= To do =
The answer must consist of each line below that holds the word "efforts", copied as it stands.

══ Provided information ══

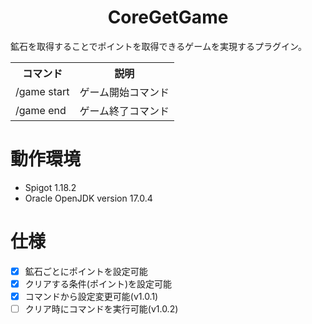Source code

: <h1 align="center">CoreGetGame</h1>

鉱石を取得することでポイントを取得できるゲームを実現するプラグイン。

<table>
    <tr>
        <th>コマンド</th><th>説明</th>
    </tr>
    <tr>
        <td>/game start</td><td>ゲーム開始コマンド</td>
    </tr>
    <tr>
        <td>/game end</td><td>ゲーム終了コマンド</td>
    </tr>
</table>

# 動作環境
- Spigot 1.18.2
- Oracle OpenJDK version 17.0.4

# 仕様
- [x] 鉱石ごとにポイントを設定可能
- [x] クリアする条件(ポイント)を設定可能
- [x] コマンドから設定変更可能(v1.0.1)
- [ ] クリア時にコマンドを実行可能(v1.0.2)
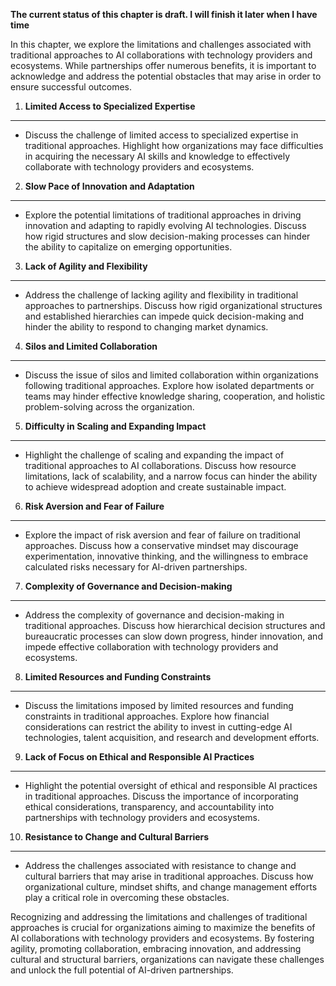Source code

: **The current status of this chapter is draft. I will finish it later when I have time**

In this chapter, we explore the limitations and challenges associated with traditional approaches to AI collaborations with technology providers and ecosystems. While partnerships offer numerous benefits, it is important to acknowledge and address the potential obstacles that may arise in order to ensure successful outcomes.

1. **Limited Access to Specialized Expertise**
----------------------------------------------

* Discuss the challenge of limited access to specialized expertise in traditional approaches. Highlight how organizations may face difficulties in acquiring the necessary AI skills and knowledge to effectively collaborate with technology providers and ecosystems.

2. **Slow Pace of Innovation and Adaptation**
---------------------------------------------

* Explore the potential limitations of traditional approaches in driving innovation and adapting to rapidly evolving AI technologies. Discuss how rigid structures and slow decision-making processes can hinder the ability to capitalize on emerging opportunities.

3. **Lack of Agility and Flexibility**
--------------------------------------

* Address the challenge of lacking agility and flexibility in traditional approaches to partnerships. Discuss how rigid organizational structures and established hierarchies can impede quick decision-making and hinder the ability to respond to changing market dynamics.

4. **Silos and Limited Collaboration**
--------------------------------------

* Discuss the issue of silos and limited collaboration within organizations following traditional approaches. Explore how isolated departments or teams may hinder effective knowledge sharing, cooperation, and holistic problem-solving across the organization.

5. **Difficulty in Scaling and Expanding Impact**
-------------------------------------------------

* Highlight the challenge of scaling and expanding the impact of traditional approaches to AI collaborations. Discuss how resource limitations, lack of scalability, and a narrow focus can hinder the ability to achieve widespread adoption and create sustainable impact.

6. **Risk Aversion and Fear of Failure**
----------------------------------------

* Explore the impact of risk aversion and fear of failure on traditional approaches. Discuss how a conservative mindset may discourage experimentation, innovative thinking, and the willingness to embrace calculated risks necessary for AI-driven partnerships.

7. **Complexity of Governance and Decision-making**
---------------------------------------------------

* Address the complexity of governance and decision-making in traditional approaches. Discuss how hierarchical decision structures and bureaucratic processes can slow down progress, hinder innovation, and impede effective collaboration with technology providers and ecosystems.

8. **Limited Resources and Funding Constraints**
------------------------------------------------

* Discuss the limitations imposed by limited resources and funding constraints in traditional approaches. Explore how financial considerations can restrict the ability to invest in cutting-edge AI technologies, talent acquisition, and research and development efforts.

9. **Lack of Focus on Ethical and Responsible AI Practices**
------------------------------------------------------------

* Highlight the potential oversight of ethical and responsible AI practices in traditional approaches. Discuss the importance of incorporating ethical considerations, transparency, and accountability into partnerships with technology providers and ecosystems.

10. **Resistance to Change and Cultural Barriers**
--------------------------------------------------

* Address the challenges associated with resistance to change and cultural barriers that may arise in traditional approaches. Discuss how organizational culture, mindset shifts, and change management efforts play a critical role in overcoming these obstacles.

Recognizing and addressing the limitations and challenges of traditional approaches is crucial for organizations aiming to maximize the benefits of AI collaborations with technology providers and ecosystems. By fostering agility, promoting collaboration, embracing innovation, and addressing cultural and structural barriers, organizations can navigate these challenges and unlock the full potential of AI-driven partnerships.
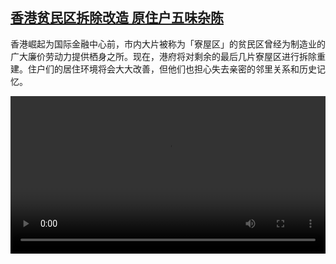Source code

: <!--1729860424000-->
[香港贫民区拆除改造 原住户五味杂陈](https://www.dw.com/zh/%E9%A6%99%E6%B8%AF%E8%B4%AB%E6%B0%91%E5%8C%BA%E6%8B%86%E9%99%A4%E6%94%B9%E9%80%A0%20%E5%8E%9F%E4%BD%8F%E6%88%B7%E4%BA%94%E5%91%B3%E6%9D%82%E9%99%88/a-70567263)
------

<p>香港崛起为国际金融中心前，市内大片被称为「寮屋区」的贫民区曾经为制造业的广大廉价劳动力提供栖身之所。现在，港府将对剩余的最后几片寮屋区进行拆除重建。住户们的居住环境将会大大改善，但他们也担心失去亲密的邻里关系和历史记忆。</small></p><video src="https://tvdownloaddw-a.akamaihd.net/Events/mp4/vdt_zh/2024/dwvgchi241022_hksquatter_01smw_AVC_1280x720.mp4" controls style="width:100%"></video>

═══

= Worked solution =
* Discuss the limitations imposed by limited resources and funding constraints in traditional approaches. Explore how financial considerations can restrict the ability to invest in cutting-edge AI technologies, talent acquisition, and research and development efforts.
* Address the challenges associated with resistance to change and cultural barriers that may arise in traditional approaches. Discuss how organizational culture, mindset shifts, and change management efforts play a critical role in overcoming these obstacles.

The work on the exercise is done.